**Stored data entries:**
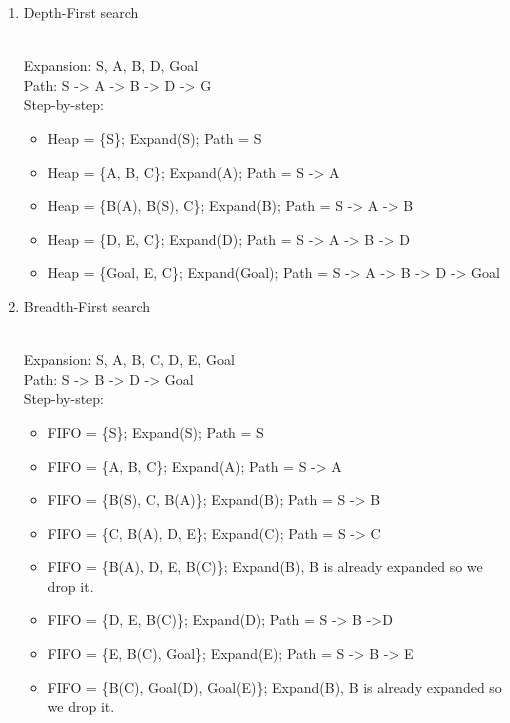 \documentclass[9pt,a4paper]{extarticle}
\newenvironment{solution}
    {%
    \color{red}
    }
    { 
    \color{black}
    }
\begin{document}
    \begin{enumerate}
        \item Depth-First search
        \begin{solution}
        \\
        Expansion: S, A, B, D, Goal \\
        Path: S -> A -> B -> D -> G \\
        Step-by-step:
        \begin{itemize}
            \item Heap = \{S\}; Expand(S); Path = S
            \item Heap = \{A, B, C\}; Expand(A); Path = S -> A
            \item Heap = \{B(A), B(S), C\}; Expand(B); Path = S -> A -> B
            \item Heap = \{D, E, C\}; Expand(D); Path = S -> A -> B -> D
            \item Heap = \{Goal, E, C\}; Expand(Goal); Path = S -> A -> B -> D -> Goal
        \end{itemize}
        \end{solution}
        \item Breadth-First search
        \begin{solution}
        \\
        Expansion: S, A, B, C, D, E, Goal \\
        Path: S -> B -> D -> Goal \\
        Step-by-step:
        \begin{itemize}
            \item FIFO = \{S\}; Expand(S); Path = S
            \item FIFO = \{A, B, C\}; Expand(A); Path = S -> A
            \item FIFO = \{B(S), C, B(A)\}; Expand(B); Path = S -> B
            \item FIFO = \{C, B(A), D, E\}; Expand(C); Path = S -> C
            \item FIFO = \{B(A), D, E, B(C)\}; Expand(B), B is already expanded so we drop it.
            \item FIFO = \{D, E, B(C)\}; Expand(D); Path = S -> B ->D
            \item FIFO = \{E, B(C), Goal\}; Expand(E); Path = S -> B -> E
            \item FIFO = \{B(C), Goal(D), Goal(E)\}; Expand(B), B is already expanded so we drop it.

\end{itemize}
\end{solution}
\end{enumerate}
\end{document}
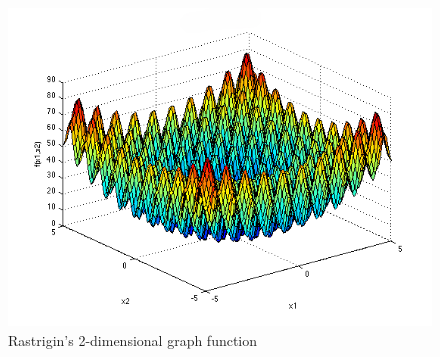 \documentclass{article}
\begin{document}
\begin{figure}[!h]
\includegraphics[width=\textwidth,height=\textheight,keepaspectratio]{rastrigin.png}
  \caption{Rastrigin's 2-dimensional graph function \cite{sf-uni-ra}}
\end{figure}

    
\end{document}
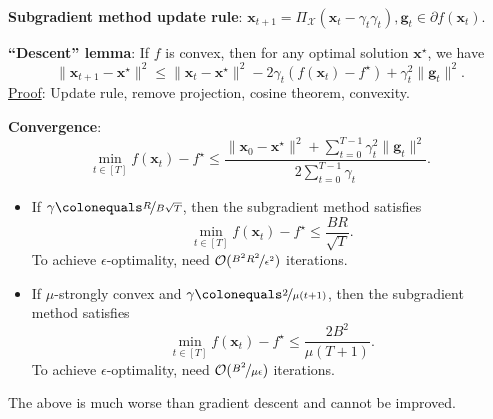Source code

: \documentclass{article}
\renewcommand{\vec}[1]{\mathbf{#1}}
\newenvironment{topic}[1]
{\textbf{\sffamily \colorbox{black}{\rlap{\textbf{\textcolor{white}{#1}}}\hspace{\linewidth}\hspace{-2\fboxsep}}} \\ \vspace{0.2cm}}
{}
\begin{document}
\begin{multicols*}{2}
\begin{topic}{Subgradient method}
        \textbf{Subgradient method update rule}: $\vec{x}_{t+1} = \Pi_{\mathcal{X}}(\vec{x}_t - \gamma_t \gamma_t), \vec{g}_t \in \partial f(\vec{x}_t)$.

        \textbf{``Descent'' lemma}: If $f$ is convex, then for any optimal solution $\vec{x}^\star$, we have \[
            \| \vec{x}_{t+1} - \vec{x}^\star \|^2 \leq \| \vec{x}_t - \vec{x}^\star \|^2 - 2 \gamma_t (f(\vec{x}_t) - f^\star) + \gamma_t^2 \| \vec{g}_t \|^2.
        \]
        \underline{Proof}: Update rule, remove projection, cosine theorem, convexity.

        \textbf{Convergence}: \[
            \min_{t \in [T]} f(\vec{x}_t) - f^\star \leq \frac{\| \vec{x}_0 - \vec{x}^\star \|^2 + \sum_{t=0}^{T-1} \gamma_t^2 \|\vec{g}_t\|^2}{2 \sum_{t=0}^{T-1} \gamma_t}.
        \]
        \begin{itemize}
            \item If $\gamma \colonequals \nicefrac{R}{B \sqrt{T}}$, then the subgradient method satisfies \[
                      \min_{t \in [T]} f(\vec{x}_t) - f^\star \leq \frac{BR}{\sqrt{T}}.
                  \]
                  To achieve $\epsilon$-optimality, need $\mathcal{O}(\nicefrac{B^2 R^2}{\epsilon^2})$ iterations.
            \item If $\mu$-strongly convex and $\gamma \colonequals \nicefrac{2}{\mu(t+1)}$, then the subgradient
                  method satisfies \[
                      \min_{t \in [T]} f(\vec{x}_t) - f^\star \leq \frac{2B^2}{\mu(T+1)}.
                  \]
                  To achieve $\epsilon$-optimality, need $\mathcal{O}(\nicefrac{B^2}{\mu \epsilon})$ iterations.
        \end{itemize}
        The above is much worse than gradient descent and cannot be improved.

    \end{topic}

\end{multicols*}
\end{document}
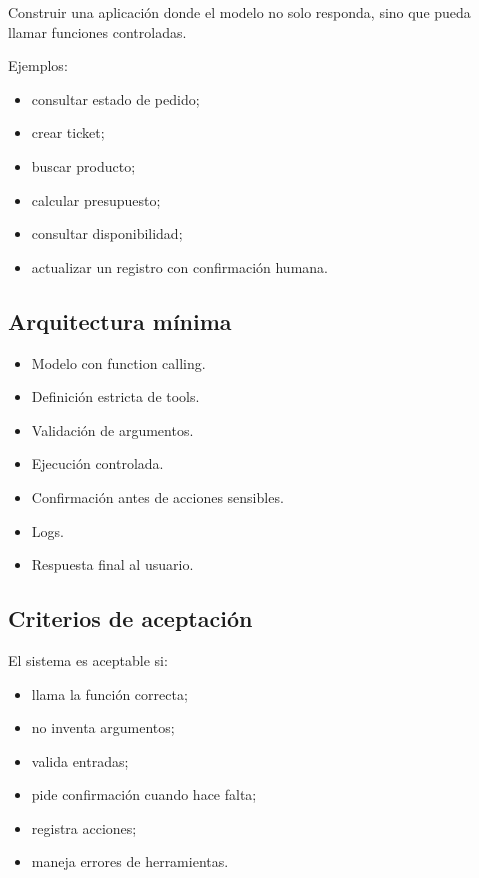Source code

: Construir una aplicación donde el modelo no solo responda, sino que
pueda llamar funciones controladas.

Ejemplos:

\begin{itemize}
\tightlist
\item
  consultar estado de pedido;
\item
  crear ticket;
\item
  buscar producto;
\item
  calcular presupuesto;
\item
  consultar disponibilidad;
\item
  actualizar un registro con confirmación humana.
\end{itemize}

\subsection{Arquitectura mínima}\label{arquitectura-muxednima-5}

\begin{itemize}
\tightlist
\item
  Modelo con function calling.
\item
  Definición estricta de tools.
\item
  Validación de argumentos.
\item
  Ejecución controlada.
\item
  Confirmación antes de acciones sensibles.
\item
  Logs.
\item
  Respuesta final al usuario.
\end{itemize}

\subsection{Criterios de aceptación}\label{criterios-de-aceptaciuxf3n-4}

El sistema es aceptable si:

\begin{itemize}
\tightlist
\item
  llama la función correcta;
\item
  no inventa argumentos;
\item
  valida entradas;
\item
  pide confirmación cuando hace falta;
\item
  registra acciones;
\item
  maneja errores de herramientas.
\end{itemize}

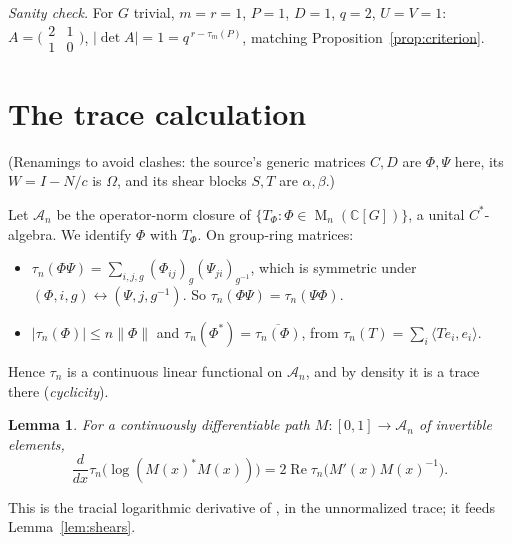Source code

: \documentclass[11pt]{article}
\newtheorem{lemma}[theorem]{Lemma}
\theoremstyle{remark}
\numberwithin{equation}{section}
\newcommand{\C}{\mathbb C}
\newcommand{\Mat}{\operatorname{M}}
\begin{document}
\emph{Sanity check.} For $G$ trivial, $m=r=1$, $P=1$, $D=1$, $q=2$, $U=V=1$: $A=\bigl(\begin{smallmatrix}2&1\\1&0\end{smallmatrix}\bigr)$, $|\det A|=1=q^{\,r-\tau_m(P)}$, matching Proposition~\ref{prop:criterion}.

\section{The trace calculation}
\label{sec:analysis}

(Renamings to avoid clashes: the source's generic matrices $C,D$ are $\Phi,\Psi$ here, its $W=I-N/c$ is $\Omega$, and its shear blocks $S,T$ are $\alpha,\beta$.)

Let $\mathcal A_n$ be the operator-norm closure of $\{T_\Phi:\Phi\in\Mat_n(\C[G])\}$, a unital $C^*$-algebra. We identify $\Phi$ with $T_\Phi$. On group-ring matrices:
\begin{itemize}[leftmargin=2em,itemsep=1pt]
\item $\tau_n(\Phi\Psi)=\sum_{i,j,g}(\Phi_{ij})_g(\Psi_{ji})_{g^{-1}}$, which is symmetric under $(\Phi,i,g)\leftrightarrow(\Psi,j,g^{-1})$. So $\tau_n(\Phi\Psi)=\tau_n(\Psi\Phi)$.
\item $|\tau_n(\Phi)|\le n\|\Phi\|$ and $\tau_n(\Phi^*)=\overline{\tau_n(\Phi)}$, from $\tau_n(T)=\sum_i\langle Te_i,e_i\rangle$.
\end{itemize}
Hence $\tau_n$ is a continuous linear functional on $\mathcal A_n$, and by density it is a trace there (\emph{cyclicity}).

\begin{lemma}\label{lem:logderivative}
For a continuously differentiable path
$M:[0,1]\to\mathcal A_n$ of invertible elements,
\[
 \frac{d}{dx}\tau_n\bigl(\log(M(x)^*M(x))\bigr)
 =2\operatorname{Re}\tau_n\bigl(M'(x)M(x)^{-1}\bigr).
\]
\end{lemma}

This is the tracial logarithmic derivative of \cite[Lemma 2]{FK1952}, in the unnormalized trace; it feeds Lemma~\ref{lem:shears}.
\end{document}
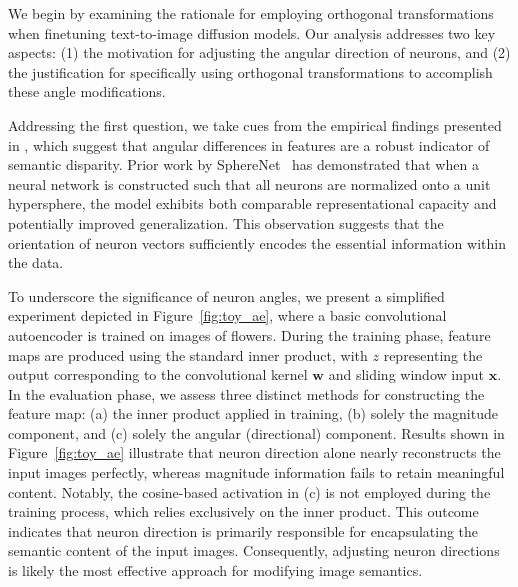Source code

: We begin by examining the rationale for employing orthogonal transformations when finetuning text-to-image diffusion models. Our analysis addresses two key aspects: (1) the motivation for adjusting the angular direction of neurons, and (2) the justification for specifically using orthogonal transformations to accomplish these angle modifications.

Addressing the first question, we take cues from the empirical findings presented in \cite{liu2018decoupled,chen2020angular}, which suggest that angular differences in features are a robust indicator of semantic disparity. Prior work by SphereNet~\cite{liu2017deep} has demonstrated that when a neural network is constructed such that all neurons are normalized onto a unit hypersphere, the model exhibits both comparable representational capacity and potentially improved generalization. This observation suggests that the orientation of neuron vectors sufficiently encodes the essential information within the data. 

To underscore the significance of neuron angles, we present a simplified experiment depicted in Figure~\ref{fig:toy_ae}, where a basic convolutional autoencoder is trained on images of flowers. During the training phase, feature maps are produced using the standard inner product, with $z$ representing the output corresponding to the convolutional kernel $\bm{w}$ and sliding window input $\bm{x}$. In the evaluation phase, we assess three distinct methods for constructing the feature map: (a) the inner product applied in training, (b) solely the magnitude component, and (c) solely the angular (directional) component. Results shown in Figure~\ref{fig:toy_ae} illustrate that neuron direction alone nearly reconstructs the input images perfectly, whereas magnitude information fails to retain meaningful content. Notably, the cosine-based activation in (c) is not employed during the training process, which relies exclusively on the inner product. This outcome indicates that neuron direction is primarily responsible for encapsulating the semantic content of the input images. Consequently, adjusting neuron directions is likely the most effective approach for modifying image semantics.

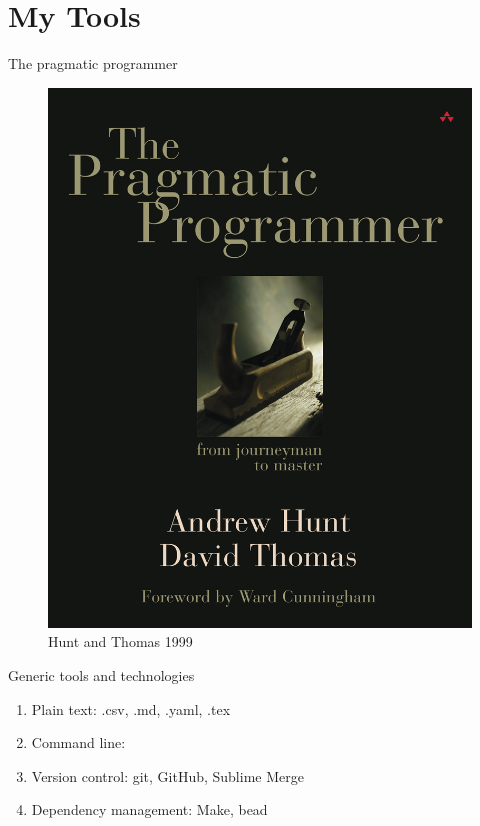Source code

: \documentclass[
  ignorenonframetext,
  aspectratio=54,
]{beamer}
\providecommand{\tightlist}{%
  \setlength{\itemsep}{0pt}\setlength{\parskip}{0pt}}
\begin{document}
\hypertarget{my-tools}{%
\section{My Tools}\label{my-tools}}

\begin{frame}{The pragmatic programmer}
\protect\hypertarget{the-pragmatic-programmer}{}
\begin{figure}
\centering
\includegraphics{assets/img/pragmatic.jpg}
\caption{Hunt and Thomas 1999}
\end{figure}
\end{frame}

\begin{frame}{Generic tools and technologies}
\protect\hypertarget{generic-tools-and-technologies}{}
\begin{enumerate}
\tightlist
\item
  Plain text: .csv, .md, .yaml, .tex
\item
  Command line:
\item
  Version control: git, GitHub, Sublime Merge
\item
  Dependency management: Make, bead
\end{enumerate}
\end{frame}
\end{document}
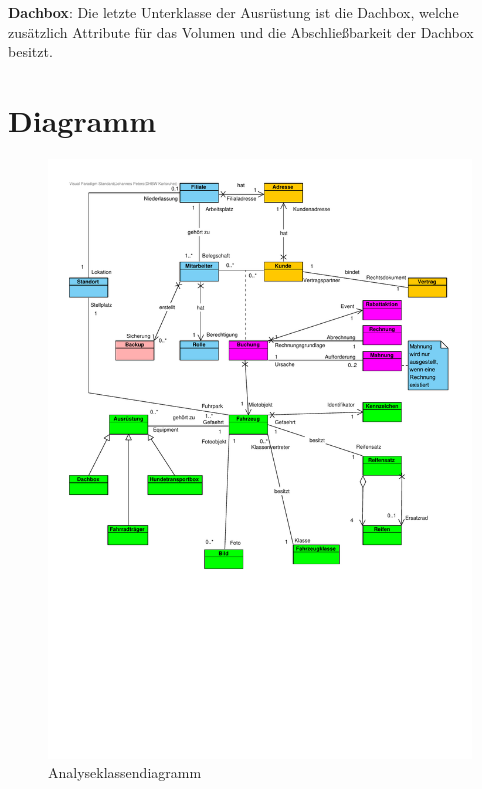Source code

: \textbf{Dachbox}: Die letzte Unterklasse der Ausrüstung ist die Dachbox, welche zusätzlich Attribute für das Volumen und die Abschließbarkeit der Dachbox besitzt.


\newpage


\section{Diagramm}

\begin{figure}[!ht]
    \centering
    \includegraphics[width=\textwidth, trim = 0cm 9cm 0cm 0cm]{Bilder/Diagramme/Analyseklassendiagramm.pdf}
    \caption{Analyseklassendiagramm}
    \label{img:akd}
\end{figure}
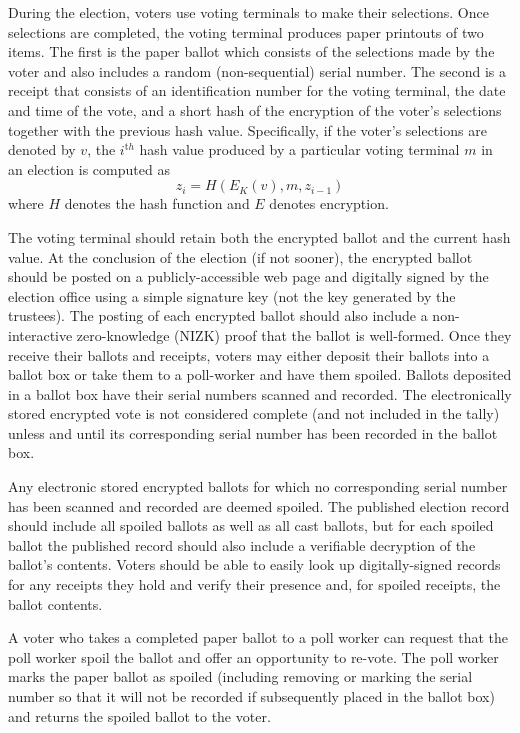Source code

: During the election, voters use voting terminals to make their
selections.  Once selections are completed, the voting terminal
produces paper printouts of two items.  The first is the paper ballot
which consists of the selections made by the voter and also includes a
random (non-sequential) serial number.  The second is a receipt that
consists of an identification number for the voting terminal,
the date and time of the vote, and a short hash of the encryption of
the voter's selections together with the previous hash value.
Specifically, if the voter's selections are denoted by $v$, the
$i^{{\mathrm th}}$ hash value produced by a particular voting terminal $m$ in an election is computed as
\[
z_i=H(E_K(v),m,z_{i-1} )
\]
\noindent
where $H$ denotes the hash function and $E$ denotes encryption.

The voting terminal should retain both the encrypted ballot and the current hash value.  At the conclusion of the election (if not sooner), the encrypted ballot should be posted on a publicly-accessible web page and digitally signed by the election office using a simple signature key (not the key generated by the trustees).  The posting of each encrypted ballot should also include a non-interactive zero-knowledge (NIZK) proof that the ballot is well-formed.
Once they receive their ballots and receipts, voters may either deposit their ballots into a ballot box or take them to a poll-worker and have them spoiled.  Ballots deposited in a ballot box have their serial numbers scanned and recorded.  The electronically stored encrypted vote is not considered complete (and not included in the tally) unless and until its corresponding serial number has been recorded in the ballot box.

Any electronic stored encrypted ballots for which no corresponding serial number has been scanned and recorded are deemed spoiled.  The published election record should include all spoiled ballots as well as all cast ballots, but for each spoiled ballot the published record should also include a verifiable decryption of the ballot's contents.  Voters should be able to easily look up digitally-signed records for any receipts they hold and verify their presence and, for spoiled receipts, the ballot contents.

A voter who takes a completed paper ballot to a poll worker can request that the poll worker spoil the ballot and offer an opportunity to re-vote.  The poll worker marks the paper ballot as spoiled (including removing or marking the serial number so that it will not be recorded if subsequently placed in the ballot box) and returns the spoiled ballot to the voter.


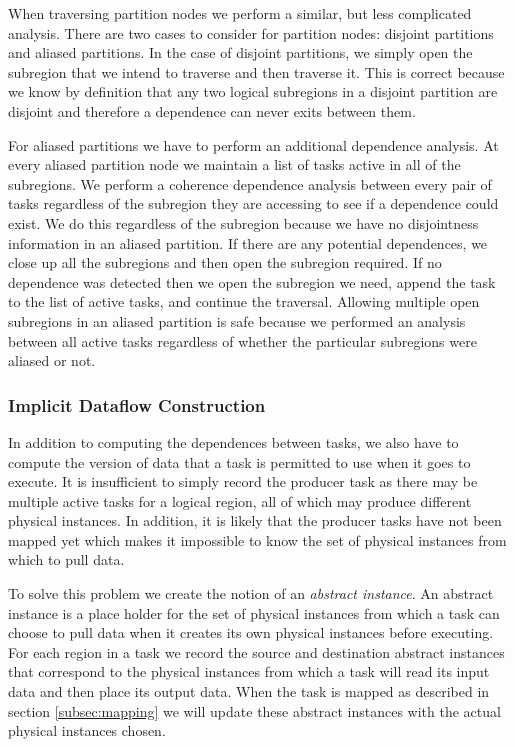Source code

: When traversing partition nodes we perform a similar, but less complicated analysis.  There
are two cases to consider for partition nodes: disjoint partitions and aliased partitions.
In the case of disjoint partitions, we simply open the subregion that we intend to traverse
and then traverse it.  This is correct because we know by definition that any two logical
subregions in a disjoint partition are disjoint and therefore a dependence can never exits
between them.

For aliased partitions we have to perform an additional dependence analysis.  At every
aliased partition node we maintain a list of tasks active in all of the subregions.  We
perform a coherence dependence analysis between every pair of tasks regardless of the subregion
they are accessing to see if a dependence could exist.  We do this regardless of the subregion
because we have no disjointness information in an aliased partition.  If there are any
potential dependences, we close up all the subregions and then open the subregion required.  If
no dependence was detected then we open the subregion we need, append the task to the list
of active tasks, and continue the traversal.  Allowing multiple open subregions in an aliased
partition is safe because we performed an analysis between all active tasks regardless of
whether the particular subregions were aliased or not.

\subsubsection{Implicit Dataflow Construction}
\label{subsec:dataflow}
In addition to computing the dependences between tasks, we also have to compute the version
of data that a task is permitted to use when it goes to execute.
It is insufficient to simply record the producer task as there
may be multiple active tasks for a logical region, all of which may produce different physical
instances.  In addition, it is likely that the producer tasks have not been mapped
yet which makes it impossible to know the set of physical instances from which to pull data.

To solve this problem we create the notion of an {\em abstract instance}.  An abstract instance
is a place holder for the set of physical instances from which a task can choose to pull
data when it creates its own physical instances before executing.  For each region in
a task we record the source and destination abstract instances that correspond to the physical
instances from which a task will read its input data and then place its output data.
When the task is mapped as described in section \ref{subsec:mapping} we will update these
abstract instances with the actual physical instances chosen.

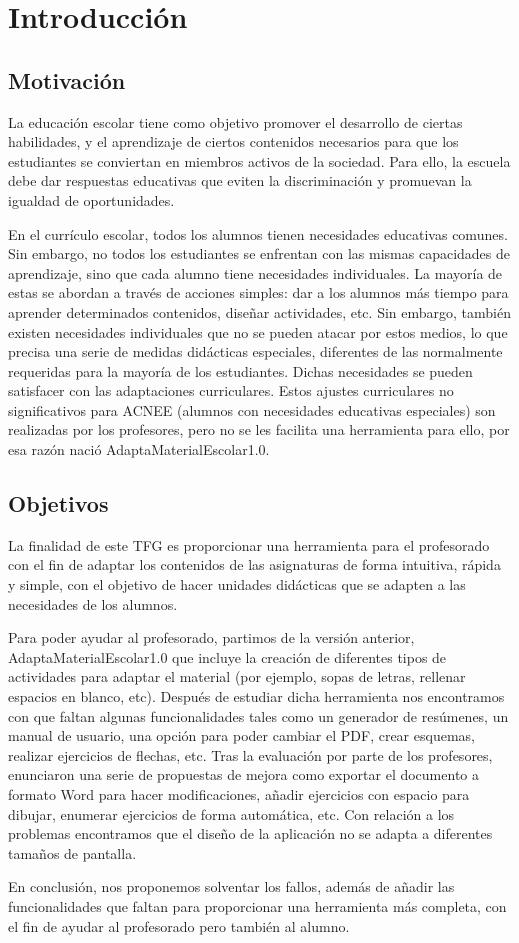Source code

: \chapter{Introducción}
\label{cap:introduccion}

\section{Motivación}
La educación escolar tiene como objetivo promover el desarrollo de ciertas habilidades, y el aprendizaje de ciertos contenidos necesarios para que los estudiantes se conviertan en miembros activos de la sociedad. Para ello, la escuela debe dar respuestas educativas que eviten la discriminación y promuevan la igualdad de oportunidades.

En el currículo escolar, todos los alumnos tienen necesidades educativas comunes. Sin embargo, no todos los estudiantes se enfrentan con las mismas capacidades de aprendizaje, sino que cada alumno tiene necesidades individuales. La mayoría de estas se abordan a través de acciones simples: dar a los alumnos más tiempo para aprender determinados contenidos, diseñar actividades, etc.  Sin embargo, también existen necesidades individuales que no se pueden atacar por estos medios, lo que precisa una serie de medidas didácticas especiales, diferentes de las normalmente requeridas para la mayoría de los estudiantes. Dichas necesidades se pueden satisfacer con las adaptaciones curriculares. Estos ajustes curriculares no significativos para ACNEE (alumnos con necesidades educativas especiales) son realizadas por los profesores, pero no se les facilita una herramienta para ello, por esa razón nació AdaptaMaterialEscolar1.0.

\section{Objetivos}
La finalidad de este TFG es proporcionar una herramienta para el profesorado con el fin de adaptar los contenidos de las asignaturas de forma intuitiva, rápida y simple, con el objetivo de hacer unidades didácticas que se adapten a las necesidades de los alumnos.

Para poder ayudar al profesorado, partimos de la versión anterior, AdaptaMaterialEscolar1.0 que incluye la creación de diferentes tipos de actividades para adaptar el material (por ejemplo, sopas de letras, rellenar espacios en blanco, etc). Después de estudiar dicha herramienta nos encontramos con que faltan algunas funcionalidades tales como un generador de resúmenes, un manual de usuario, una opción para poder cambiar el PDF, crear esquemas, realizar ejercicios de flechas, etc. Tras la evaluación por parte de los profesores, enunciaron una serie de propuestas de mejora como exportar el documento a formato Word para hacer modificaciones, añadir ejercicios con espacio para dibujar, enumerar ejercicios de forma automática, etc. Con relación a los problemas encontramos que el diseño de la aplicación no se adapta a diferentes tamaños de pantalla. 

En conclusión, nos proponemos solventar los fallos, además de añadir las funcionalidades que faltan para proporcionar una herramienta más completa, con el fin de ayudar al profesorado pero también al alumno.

**Brief:** Search the entries for the word "textwidth" and pick out every line that holds it.

**Response for this exercise:**
\includegraphics[width=\textwidth,height=\textheight,keepaspectratio]{rastrigin.png}
    \includegraphics[width=\textwidth, trim = 0cm 9cm 0cm 0cm]{Bilder/Diagramme/Analyseklassendiagramm.pdf}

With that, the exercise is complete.